Sadly, the Trump administration and the GOP are far from the only fair-weather federalists in politics. Many of the liberal Democrats currently relying on federalism principles to protect sanctuary cities against Trump decried those very constraints in the past, when they impeded progressive priorities.
Both the Left and the Right could benefit from a more principled commitment to limiting federal power. In a large and diverse nation, it is unlikely that we can find a workable, one-size-fits all approach to numerous contentious policy issues involving law enforcement, health care, and drug use, among others. This is especially true in an era of deep partisan polarization, when Democrats and Republicans are farther apart on most issues than they have been in decades.
Decentralization of power can also help defuse the partisan hatred that is poisoning our politics. If the federal government had less control over our lives, both sides would have less to fear from their opponents' victories at the national level. Each group could still pursue its preferred policies at the state and local level. Competition and experimentation by states and localities would offer more opportunities for people to better their lot by voting with their feet and moving to new locales.
Some people understandably fear that restricting federal power might open the door to oppressive state and local policies. The federal government undoubtedly has a role to play in enforcing constitutional rights and preventing unconstitutional discrimination by state and local governments. But carrying out those functions does not require anything approaching the sweeping authority currently wielded by Washington. Robust federal antidiscrimination efforts do not require virtually unlimited federal power to regulate anything that might have some effect on the economy, or nearly unconstrained federal authority to use conditional grants to pressure states and localities to do their bidding. As the sanctuary-cities litigation demonstrates, the latter is likely to be a menace to vulnerable minority groups rather than a benefit to them.

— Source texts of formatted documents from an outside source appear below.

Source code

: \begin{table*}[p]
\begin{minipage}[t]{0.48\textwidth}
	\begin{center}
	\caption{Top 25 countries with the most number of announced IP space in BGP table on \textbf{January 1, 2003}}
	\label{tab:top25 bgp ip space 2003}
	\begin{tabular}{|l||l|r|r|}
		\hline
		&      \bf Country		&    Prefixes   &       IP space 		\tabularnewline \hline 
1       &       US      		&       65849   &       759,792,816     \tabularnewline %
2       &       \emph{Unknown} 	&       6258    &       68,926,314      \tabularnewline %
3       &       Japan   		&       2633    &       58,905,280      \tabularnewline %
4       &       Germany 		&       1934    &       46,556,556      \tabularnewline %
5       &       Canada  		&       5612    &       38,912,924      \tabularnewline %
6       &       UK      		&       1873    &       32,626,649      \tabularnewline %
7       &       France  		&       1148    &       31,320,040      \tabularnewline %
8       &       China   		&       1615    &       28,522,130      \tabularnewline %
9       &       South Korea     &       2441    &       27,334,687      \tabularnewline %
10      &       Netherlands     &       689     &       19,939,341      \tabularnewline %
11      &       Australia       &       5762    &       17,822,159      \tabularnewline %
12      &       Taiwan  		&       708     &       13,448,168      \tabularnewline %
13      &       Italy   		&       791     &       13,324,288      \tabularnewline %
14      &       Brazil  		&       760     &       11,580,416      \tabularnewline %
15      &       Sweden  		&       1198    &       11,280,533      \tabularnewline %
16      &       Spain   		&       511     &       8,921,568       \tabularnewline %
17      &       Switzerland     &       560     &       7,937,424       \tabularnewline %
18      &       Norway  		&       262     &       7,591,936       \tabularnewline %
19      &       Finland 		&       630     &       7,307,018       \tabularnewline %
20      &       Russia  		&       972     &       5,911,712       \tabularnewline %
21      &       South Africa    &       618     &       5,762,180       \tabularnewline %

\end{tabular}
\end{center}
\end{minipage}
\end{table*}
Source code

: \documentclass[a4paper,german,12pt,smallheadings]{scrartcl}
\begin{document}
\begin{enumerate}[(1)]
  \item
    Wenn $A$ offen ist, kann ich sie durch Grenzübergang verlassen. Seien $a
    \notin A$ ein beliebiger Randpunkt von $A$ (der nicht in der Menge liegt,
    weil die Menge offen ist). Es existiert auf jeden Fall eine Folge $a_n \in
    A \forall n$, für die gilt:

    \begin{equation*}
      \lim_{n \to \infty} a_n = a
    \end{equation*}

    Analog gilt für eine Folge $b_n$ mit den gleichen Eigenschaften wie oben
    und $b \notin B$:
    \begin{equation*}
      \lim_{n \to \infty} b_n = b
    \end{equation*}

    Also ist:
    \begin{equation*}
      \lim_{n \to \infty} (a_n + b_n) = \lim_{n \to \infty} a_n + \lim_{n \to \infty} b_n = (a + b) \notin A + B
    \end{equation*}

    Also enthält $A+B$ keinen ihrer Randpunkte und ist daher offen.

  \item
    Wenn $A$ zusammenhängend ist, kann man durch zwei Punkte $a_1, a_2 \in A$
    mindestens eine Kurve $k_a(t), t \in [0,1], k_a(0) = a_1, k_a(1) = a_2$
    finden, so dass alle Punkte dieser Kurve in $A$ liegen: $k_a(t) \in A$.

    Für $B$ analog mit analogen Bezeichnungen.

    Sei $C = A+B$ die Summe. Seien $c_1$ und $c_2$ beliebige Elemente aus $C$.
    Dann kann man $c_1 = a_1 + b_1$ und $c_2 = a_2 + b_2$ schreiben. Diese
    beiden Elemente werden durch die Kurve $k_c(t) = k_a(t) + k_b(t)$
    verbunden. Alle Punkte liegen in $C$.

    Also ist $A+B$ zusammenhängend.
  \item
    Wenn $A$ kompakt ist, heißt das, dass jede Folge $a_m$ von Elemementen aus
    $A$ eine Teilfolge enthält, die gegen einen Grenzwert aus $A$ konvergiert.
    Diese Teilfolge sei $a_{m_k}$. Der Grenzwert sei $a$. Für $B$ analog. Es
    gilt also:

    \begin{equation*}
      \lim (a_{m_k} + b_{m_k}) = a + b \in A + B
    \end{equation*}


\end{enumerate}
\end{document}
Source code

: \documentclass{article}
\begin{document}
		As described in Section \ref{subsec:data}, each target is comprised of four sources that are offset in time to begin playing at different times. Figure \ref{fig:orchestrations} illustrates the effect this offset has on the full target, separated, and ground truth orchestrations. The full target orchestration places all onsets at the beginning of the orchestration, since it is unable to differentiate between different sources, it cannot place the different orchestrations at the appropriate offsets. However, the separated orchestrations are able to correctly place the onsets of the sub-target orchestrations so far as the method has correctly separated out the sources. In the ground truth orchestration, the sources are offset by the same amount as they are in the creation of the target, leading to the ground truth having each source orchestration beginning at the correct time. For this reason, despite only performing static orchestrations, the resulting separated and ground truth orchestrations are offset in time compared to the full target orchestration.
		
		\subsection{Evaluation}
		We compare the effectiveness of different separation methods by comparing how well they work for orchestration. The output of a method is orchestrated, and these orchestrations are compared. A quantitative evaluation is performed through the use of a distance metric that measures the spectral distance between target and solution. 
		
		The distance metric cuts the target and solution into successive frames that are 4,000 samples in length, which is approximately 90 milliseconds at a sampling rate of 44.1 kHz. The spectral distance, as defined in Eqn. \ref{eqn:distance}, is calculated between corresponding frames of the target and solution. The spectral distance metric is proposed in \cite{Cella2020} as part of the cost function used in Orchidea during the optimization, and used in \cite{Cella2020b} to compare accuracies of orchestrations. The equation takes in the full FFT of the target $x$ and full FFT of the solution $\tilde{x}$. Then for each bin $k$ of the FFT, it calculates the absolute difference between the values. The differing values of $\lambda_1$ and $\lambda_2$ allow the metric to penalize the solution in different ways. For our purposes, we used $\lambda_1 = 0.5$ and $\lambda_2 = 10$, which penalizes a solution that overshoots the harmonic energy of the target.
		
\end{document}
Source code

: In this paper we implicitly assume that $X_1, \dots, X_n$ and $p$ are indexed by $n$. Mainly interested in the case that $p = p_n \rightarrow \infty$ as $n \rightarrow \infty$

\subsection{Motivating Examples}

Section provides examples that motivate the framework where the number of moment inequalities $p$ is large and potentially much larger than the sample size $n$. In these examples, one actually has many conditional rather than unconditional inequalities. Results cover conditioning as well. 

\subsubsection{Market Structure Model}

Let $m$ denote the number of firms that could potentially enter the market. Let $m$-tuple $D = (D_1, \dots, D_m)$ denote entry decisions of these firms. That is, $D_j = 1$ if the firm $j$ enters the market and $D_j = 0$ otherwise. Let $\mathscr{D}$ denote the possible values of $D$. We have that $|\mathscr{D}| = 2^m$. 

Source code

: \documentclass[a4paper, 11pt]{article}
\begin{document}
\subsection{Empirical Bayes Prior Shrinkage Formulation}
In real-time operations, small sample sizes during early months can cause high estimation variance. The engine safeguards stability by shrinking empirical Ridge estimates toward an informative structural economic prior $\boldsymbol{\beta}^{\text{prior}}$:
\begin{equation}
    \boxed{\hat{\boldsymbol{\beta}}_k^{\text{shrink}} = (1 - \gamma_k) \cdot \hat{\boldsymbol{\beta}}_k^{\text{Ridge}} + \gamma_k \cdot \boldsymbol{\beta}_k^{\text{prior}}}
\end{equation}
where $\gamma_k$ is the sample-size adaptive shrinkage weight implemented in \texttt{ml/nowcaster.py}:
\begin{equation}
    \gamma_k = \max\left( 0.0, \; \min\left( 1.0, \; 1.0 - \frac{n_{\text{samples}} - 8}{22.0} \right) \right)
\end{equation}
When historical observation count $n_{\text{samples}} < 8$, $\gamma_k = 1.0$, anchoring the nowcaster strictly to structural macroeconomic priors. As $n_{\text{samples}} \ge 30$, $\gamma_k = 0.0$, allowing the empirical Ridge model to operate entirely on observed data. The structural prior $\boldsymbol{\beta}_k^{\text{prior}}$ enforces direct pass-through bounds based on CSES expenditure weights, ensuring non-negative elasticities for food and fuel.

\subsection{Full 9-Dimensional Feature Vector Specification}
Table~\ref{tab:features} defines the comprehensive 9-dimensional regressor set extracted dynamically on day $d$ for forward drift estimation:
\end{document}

Moreover, unlike in some previous eras, many minority groups today often have greater clout at the state and local level than in Washington.
Since the election of Trump, leading progressive scholars such as National Constitution Center president Jeffrey Rosen and Yale Law School dean Heather Gerken have urged the Left to take a more favorable view of federalism. Left and Right are unlikely to come to a complete consensus on federalism any time soon. But there is considerable potential for agreement nonetheless. A new bipartisan and cross-ideological appreciation for limits on federal power could become one of the few beneficial developments of the Trump era. Together, we might yet make federalism great again.